Interaction of the sorting nexin 25 homologue Snazarus with Rab11 balances endocytic
and secretory transport and maintains the ultrafiltration diaphragm in nephrocytes
Proper balance of exocytosis and endocytosis is important for the maintenance of plasma
membrane lipid and protein homeostasis. This is especially critical in human podocytes
and the podocyte-like Drosophila nephrocytes that both use a delicate diaphragm system
with evolutionarily conserved components for ultrafiltration. Here we show that the
sorting nexin 25 homolog Snazarus (Snz) binds to Rab11 and localizes to Rab11-positive
recycling endosomes in Drosophila nephrocytes, unlike in fat cells where it is present
in plasma membrane/lipid droplet/ER contact sites. Loss of Snz leads to redistribution
of Rab11 vesicles from the cell periphery and increases endocytic activity in nephrocytes.
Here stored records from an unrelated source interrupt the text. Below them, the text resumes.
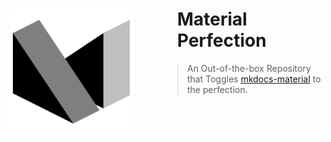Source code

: <style>
  .block img {
    float: left;
    margin-right: 5em;
    width: 200px;
    height: 200px;
  }
  .block h1, blockquote {
    overflow: hidden;
  }
</style>

<div class="block">
  <img class="filtered" src="logo.png" />
  <h1>
    Material Perfection
  </h1>
  <blockquote>
    An Out-of-the-box Repository that Toggles <a href="https://github.com/squidfunk/mkdocs-material">mkdocs-material</a> to the perfection.
  </blockquote>
</div>
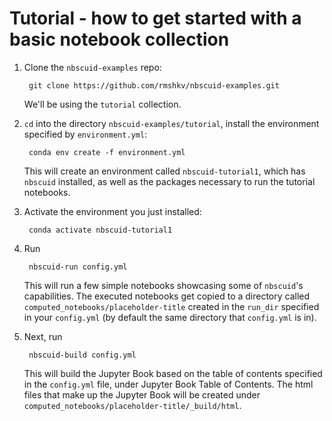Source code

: # Tutorial - how to get started with a basic notebook collection

1. Clone the `nbscuid-examples` repo: 

        git clone https://github.com/rmshkv/nbscuid-examples.git 
        
    We'll be using the `tutorial` collection.
    
2. `cd` into the directory `nbscuid-examples/tutorial`, install the environment specified by `environment.yml`: 

        conda env create -f environment.yml

    This will create an environment called `nbscuid-tutorial1`, which has `nbscuid` installed, as well as the packages necessary to run the tutorial notebooks.

3. Activate the environment you just installed:
        
        conda activate nbscuid-tutorial1

4. Run 
            
        nbscuid-run config.yml 

    This will run a few simple notebooks showcasing some of `nbscuid`'s capabilities. The executed notebooks get copied to a directory called `computed_notebooks/placeholder-title` created in the `run_dir` specified in your `config.yml` (by default the same directory that `config.yml` is in).

5. Next, run 

        nbscuid-build config.yml
        
     This will build the Jupyter Book based on the table of contents specified in the `config.yml` file, under Jupyter Book Table of Contents. The html files that make up the Jupyter Book will be created under `computed_notebooks/placeholder-title/_build/html`.

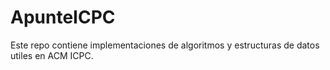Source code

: # ApunteICPC

Este repo contiene implementaciones de algoritmos y estructuras de datos utiles en ACM ICPC.
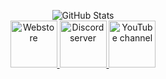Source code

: <p align="center">
  <img src="https://github-readme-stats.vercel.app/api?username=KianFrostholm&theme=github_dark" alt="GitHub Stats"/>
  <br>
  <a href="https://store.loaf-scripts.com/">
    <img src="https://i.ibb.co/zs3z2fr/logo-text-2.jpg" alt="Webstore" height="75"/>
  </a>
  <a href="https://discord.com/invite/4dUvf34">
    <img src="https://i.ibb.co/Rg03rFf/discord.png" alt="Discord server" height="75"/>
  </a>
  <a href="https://www.youtube.com/channel/UCop4LbZWXDq3miZcx6wITJw">
    <img src="https://i.ibb.co/9hsgJst/youtube-icon-logo-vector.png" alt="YouTube channel" height="75"/>
  </a>
</p>

<!--
**loaf-scripts/loaf-scripts** is a ✨ _special_ ✨ repository because its `README.md` (this file) appears on your GitHub profile.

Here are some ideas to get you started:

- 🔭 I’m currently working on ...
- 🌱 I’m currently learning ...
- 👯 I’m looking to collaborate on ...
- 🤔 I’m looking for help with ...
- 💬 Ask me about ...
- 📫 How to reach me: ...
- 😄 Pronouns: ...
- ⚡ Fun fact: ...
-->
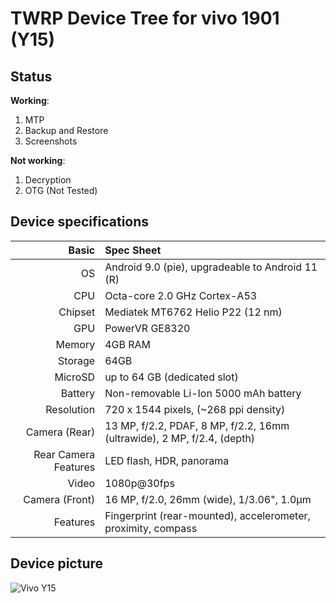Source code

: TWRP Device Tree for vivo 1901 (Y15)
===================================

## Status

**Working**:

1. MTP
2. Backup and Restore
4. Screenshots

**Not working**:
1. Decryption
2. OTG (Not Tested)



## Device specifications

Basic   | Spec Sheet
-------:|:-------------------------
OS	| Android 9.0 (pie), upgradeable to Android 11 (R)
CPU     | Octa-core 2.0 GHz Cortex-A53
Chipset | Mediatek MT6762 Helio P22 (12 nm)
GPU     | PowerVR GE8320
Memory  | 4GB RAM
Storage | 64GB
MicroSD | up to 64 GB (dedicated slot)
Battery | Non-removable Li-Ion 5000 mAh battery
Resolution | 720 x 1544 pixels, (~268 ppi density)
Camera (Rear)  | 13 MP, f/2.2, PDAF, 8 MP, f/2.2, 16mm (ultrawide), 2 MP, f/2.4, (depth)
Rear Camera Features | LED flash, HDR, panorama
Video	| 1080p@30fps	
Camera (Front)  | 16 MP, f/2.0, 26mm (wide), 1/3.06", 1.0µm
Features| Fingerprint (rear-mounted), accelerometer, proximity, compass

## Device picture

![Vivo Y15](https://asia-exstatic-vivofs.vivo.com/PSee2l50xoirPK7y/1562052368217/4433ab4da120e3d45b73d3e7475905e0.png "vivo Y15")


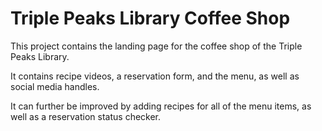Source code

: # Triple Peaks Library Coffee Shop

This project contains the landing page for the coffee shop of the Triple Peaks Library.

It contains recipe videos, a reservation form, and the menu, as well as social media handles.

It can further be improved by adding recipes for all of the menu items, as well as a reservation status checker.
These changes are accompanied by defects in diaphragm protein distribution that resemble
those seen in Rab11 gain-of-function cells. Of note, co-overexpression of Snz rescues
diaphragm defects in Rab11 overexpressing cells, whereas snz knockdown in Rab11 overexpressing
nephrocytes or simultaneous knockdown of snz and tbc1d8b encoding a Rab11 GAP lead
to massive expansion of the lacunar system that contains mislocalized diaphragm components:
Sns and Pyd/ZO-1. We find that loss of Snz enhances while its overexpression impairs
secretion, which, together with genetic epistasis analyses, suggest that Snz counteracts
Rab11 to maintain the diaphragm via setting the proper balance of exocytosis and endocytosis.